Sometime back I wrote about comment spam in the blogs and using fake comment pages in order to catch automated spambots and record their IPs. Over the months I clocked up a few thousand spambots and I thought it might be fun to do something with them. Like block them for a while. :)

Read the previous article for details on how the modified Wordpress comment forms work. In short, any visitor to a form that isn’t linked to from the site pages is a spambot that has been programmed to submit automatically through that page. So, we take the IP of the visitor and store it in a log.

I wrapped all the functionality up in a logip class which can then be included on whichever pages we need it on.

For example, the file wp-comments-post.php is the normal comment submission file and many spambots come looking for this file. The contents of this file are:

<?php
  // IP Log
  include( 'logip_class.php' );
  $logger = new logip();
  $ip = $_SERVER['REMOTE_ADDR'];
  if( !isset($ip) || empty($ip) ) return;
  $logger->add( $ip, 'wp-comments-post' );
  sleep(10);
  header( "Location: http://www.myblog.com/badbot/" );
?>

The visiting bot leaves it’s IP for us and is then sent on somewhere of your choosing. In this case it goes to a page with a short, descriptive message on it.

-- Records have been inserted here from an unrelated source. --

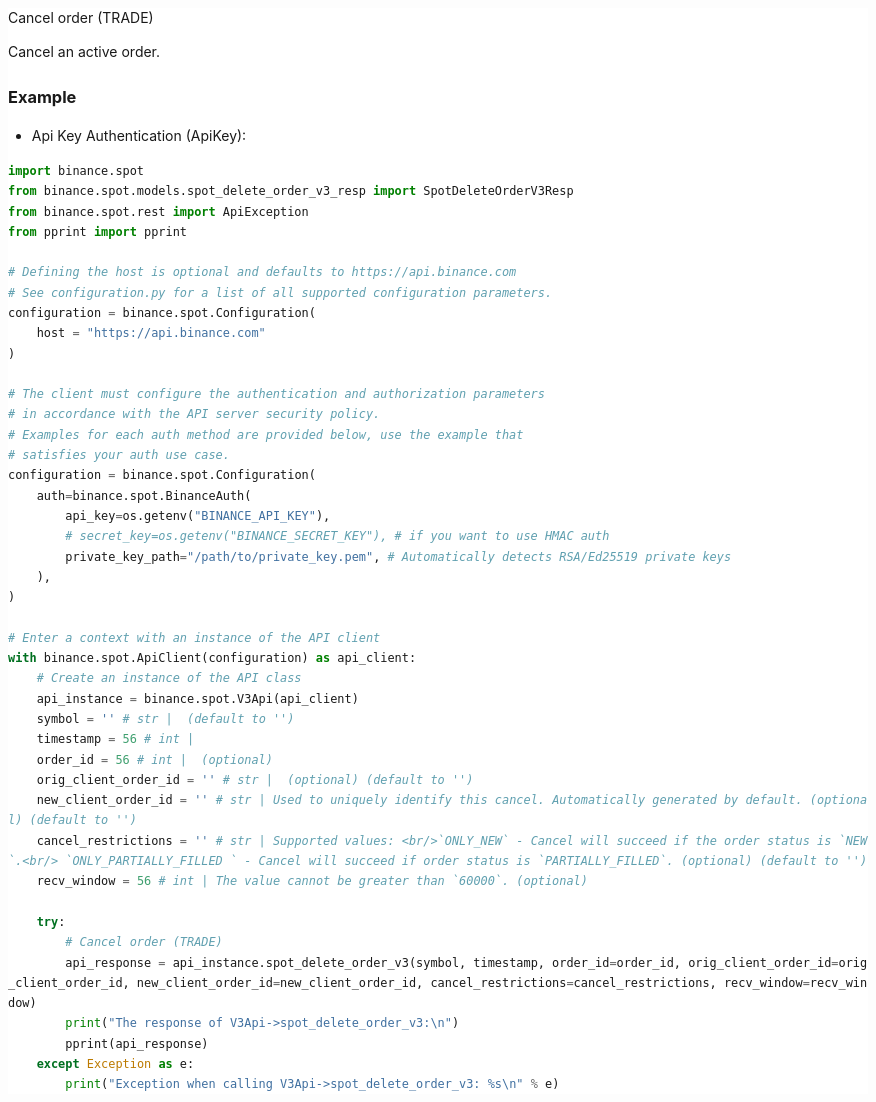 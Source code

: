 Cancel order (TRADE)

Cancel an active order.

### Example

* Api Key Authentication (ApiKey):

```python
import binance.spot
from binance.spot.models.spot_delete_order_v3_resp import SpotDeleteOrderV3Resp
from binance.spot.rest import ApiException
from pprint import pprint

# Defining the host is optional and defaults to https://api.binance.com
# See configuration.py for a list of all supported configuration parameters.
configuration = binance.spot.Configuration(
    host = "https://api.binance.com"
)

# The client must configure the authentication and authorization parameters
# in accordance with the API server security policy.
# Examples for each auth method are provided below, use the example that
# satisfies your auth use case.
configuration = binance.spot.Configuration(
    auth=binance.spot.BinanceAuth(
        api_key=os.getenv("BINANCE_API_KEY"),
        # secret_key=os.getenv("BINANCE_SECRET_KEY"), # if you want to use HMAC auth
        private_key_path="/path/to/private_key.pem", # Automatically detects RSA/Ed25519 private keys
    ),
)

# Enter a context with an instance of the API client
with binance.spot.ApiClient(configuration) as api_client:
    # Create an instance of the API class
    api_instance = binance.spot.V3Api(api_client)
    symbol = '' # str |  (default to '')
    timestamp = 56 # int | 
    order_id = 56 # int |  (optional)
    orig_client_order_id = '' # str |  (optional) (default to '')
    new_client_order_id = '' # str | Used to uniquely identify this cancel. Automatically generated by default. (optional) (default to '')
    cancel_restrictions = '' # str | Supported values: <br/>`ONLY_NEW` - Cancel will succeed if the order status is `NEW`.<br/> `ONLY_PARTIALLY_FILLED ` - Cancel will succeed if order status is `PARTIALLY_FILLED`. (optional) (default to '')
    recv_window = 56 # int | The value cannot be greater than `60000`. (optional)

    try:
        # Cancel order (TRADE)
        api_response = api_instance.spot_delete_order_v3(symbol, timestamp, order_id=order_id, orig_client_order_id=orig_client_order_id, new_client_order_id=new_client_order_id, cancel_restrictions=cancel_restrictions, recv_window=recv_window)
        print("The response of V3Api->spot_delete_order_v3:\n")
        pprint(api_response)
    except Exception as e:
        print("Exception when calling V3Api->spot_delete_order_v3: %s\n" % e)
```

At the top of the header for the blog pages (found in /wp-content/themes/mytheme/header.php) we have this little piece of code:

// if we are showing the 'badbot' page, then skip this
if( $_SERVER['REQUEST_URI'] == '/badbot/' ) return;
include('logip_class.php');
$logger = new logip();
$ip = $_SERVER['REMOTE_ADDR'];
if( $logger->exists( $ip ) ) {
  header( "Location: http://www.myblog.com/badbot/");
}

So, anyone listed in the spam logs will be automatically redirected to the badbot’s page (or wherever you want really).

The log file holds IPs for eternity at present. At some point I’ll add a function to strip out IPs after a certain amount of time but at the moment, I can’t be bothered.

BTW, I still have the commented out form entries in the comments file. The first commented out entry still gets about 35-40 attempts per day, the second commented out entry gets about 5 attempts.